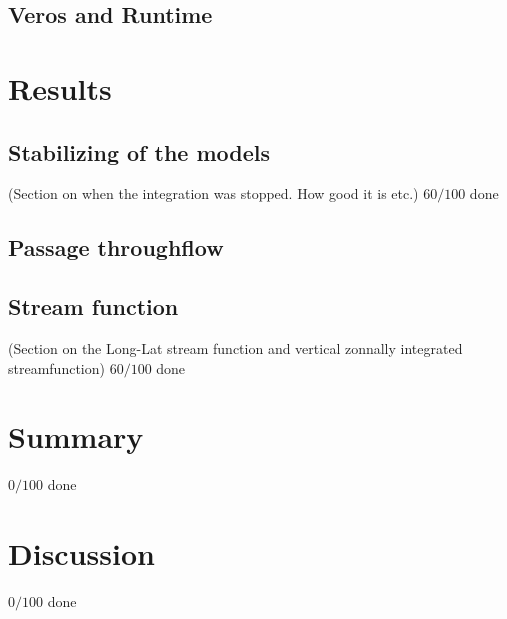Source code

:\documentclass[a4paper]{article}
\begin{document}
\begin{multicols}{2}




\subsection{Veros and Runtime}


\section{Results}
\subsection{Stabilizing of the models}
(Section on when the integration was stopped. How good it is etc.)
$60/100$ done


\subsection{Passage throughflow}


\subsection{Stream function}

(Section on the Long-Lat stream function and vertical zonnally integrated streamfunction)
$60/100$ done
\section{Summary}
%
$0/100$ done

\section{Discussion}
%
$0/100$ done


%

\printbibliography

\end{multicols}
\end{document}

* * * *

[TASK DESCRIPTION] Everything in the records above should be printed again exactly, except the pictures.

[TASK RESULT]
Source code

:\documentclass[a4paper]{article}
\begin{document}
\begin{multicols}{2}




\subsection{Veros and Runtime}


\section{Results}
\subsection{Stabilizing of the models}
(Section on when the integration was stopped. How good it is etc.)
$60/100$ done


\subsection{Passage throughflow}


\subsection{Stream function}

(Section on the Long-Lat stream function and vertical zonnally integrated streamfunction)
$60/100$ done
\section{Summary}
%
$0/100$ done

\section{Discussion}
%
$0/100$ done


%

\printbibliography

\end{multicols}
\end{document}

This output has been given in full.